News release from 20/03/2019

Council acts to ensure removal of caravans illegally parked in Willingham greenbelt

Council acts to ensure removal of caravans illegally parked in Willingham greenbelt

Eight caravans that were illegally parked on a field at Willingham’s Black Pit Drove – in contravention of a High Court order – have been removed after action by South Cambridgeshire District Council.

Black Pit Drove is within the protected greenbelt in open countryside and does not have planning permission to be used for residential purposes.

The direct action at Black Pit Drove, supported by Cambridgeshire Police and private enforcement agents, took place yesterday (Tuesday 19 March). A final appeal was also made 24 hours in advance of this, asking the people to leave the site of their own accord to try to avoid the need for the action. Police, bailiffs and Council Planning Enforcement officers attended Black Pit Drove yesterday and all eight caravans were removed by their owners by the end of the day.

The caravans originally moved onto the site in August last year. Following attempts to encourage the occupants to move on voluntarily, direct action was authorised after they ignored a High Court injunction that stated they must be removed, and the site returned to its original condition, by Friday 19 February. That injunction was served on the people staying inside the caravans along with a letter that outlined the housing advice and welfare support that Council officers can provide. The injunction was granted by Deputy High Court Judge Mr John Cavanagh QC at the start of February.

Since Friday 19 February, anyone who continues to illegally use Black Pit Drove as a place to live has been in contempt of court and could be sent to prison, fined or have their assets seized.

South Cambridgeshire District Council has been taking action following planning breaches at Black Pit Drove since August last year when caravans initially appeared on the site. Before going to the High Court to seek an injunction, the authority had already used its planning powers to try to bring forward the removal of the caravans by issuing an enforcement notice. The High Court had already also awarded a temporary injunction that banned further caravans from entering the site.

In November last year, officers from Cambridgeshire Police carried out a warrant at the site. Suspected stolen items were seized including two vehicles, a number of quad and dirt bikes, a horse trailer and a caravan along with 102 dogs who were left in the care of the RSPCA. A number of arrests were also made.

The action is unrelated to the legal static Traveller sites in Willingham.

Rubbish that was left behind is being cleared by the Greater Cambridge Shared Waste Service, the recycling and waste service that South Cambridgeshire District and Cambridge City Councils share.

South Cambridgeshire District Council’s Lead Cabinet Member for Planning, Cllr Dr. Tumi Hawkins said: “We’ve been left with no choice but to take this action as a last resort on behalf of the vast majority of our residents who do follow the rules. We would of course have much preferred to have brought this to a sensible conclusion several months ago without the need to involve bailiffs and the police and have tried to offer the Council’s welfare support and advice at every stage.

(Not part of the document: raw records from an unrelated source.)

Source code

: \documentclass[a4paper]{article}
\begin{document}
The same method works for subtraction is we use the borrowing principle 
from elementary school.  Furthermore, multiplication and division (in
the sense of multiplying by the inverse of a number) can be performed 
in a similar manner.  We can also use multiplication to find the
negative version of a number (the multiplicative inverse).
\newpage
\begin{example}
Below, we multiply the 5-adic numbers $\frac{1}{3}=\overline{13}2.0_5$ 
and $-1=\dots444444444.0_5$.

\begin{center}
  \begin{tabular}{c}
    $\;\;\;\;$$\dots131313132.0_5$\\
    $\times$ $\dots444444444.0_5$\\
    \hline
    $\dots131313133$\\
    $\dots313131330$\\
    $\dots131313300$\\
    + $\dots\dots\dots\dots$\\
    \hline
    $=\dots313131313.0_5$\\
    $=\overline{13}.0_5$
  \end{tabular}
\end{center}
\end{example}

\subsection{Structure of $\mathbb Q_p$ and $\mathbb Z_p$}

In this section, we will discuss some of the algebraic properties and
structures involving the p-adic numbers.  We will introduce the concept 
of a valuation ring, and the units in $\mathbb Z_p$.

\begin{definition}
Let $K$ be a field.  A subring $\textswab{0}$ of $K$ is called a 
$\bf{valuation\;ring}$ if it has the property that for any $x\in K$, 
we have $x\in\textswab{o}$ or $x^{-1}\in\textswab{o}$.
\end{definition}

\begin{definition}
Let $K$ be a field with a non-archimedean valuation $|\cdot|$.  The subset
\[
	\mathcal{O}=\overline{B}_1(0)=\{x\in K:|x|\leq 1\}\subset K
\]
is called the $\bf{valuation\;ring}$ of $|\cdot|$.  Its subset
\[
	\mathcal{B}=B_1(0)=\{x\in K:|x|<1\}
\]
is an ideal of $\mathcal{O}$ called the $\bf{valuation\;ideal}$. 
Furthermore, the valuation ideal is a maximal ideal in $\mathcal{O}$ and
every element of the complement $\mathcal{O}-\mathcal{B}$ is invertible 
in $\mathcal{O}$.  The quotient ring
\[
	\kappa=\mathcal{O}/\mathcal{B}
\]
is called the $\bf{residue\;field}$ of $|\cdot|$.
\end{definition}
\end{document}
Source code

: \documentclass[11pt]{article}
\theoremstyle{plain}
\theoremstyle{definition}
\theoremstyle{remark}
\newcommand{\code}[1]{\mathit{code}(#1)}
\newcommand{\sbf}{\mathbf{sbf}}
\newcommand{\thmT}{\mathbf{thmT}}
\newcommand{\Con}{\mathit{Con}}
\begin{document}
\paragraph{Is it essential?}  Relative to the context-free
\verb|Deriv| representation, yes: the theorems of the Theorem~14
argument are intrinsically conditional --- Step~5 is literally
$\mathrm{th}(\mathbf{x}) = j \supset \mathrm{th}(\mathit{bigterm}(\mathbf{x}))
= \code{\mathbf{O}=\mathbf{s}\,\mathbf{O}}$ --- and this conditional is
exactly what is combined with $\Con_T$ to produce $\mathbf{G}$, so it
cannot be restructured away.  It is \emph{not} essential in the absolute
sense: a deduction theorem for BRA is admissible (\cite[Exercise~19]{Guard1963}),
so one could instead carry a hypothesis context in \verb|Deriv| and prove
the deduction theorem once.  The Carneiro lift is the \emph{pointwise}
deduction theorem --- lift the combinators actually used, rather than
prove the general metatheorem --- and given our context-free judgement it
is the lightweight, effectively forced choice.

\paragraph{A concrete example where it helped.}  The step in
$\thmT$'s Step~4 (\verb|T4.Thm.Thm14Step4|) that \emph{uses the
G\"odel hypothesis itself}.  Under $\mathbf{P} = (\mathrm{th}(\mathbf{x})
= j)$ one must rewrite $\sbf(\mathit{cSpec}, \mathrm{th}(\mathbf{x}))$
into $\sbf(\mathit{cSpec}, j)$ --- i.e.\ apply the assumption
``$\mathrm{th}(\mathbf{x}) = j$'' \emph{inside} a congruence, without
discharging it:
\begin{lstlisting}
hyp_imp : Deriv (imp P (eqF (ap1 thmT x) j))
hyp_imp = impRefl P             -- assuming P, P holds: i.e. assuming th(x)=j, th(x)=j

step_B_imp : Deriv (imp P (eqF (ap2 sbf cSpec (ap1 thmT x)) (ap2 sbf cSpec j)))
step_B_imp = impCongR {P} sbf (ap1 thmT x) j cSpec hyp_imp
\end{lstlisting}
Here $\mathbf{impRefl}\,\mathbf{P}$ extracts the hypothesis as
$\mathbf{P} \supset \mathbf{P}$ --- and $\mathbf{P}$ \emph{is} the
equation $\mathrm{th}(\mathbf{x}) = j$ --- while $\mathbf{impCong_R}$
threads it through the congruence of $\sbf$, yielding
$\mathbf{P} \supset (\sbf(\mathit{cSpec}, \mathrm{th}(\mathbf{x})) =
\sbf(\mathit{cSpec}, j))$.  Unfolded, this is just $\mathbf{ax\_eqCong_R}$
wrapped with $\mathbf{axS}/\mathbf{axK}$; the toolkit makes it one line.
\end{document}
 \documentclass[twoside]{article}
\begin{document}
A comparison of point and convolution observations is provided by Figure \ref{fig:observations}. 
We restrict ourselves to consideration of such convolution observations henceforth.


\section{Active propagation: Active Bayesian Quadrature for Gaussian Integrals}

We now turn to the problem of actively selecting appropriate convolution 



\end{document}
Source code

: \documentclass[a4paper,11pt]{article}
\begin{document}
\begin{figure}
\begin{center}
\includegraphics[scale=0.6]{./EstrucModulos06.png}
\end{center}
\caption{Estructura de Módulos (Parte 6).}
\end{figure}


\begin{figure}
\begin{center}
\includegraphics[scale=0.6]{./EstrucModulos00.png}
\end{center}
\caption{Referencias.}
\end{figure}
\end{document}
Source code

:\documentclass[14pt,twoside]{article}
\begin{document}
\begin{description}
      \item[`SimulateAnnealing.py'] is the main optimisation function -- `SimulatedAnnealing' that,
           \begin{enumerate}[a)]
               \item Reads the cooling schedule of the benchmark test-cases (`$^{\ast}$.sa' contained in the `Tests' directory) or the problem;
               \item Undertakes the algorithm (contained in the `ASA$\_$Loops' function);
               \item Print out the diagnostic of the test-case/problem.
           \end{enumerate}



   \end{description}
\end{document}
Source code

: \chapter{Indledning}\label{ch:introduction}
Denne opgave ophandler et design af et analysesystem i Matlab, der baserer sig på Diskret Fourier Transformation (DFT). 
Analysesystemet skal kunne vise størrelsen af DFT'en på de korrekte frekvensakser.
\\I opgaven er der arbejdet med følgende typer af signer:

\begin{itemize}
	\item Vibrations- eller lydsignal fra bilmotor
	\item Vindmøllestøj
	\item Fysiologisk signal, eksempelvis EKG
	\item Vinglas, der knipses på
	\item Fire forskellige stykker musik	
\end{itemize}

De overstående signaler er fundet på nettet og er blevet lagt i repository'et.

“However, we won’t tolerate planning breaches from any part of the community so were forced into this course of action despite our best efforts to avoid it. I appreciate it has taken some time to get to this point, but we have quite rightly had to follow the correct processes to move the caravans on. Black Pit Drove is within the protected greenbelt of the countryside and does not have planning permission to be used as somewhere that people can live. I want to thank Willingham residents, our local members, Cambridgeshire Police and the Parish Council for the part they have all played in resolving this.”

One of the Council’s Local Members for Over and Willingham, Cllr Dawn Percival, added: “Since the occupants arrived in August last year, residents have reported concerns regarding antisocial behaviour, noise and unruly animals. As the land in question has an injunction order it is expected this will deter any further unauthorised encampments to this site.

“This has taken up a great deal of time, but I would like to thank those local residents most affected by this unauthorised encampment for their patience whilst this matter was resolved.  I hope the community will once again be able to enjoy this open space.”

The Council’s second Local Member for Over and Willingham, Cllr Bill Handley, said: “Dawn and I have been working with Council Enforcement Officers since these people moved onto the site without permission and in contravention of planning rules last summer. It was a complicated case leading to a long, drawn-out process to get the matter lawfully resolved.

“We were hoping that the occupiers would abide by the High Court injunction but unfortunately direct action became necessary to persuade the occupants to leave. Our thanks go to the various agencies involved in the operation and for the diligence of the Council’s Enforcement Officers.”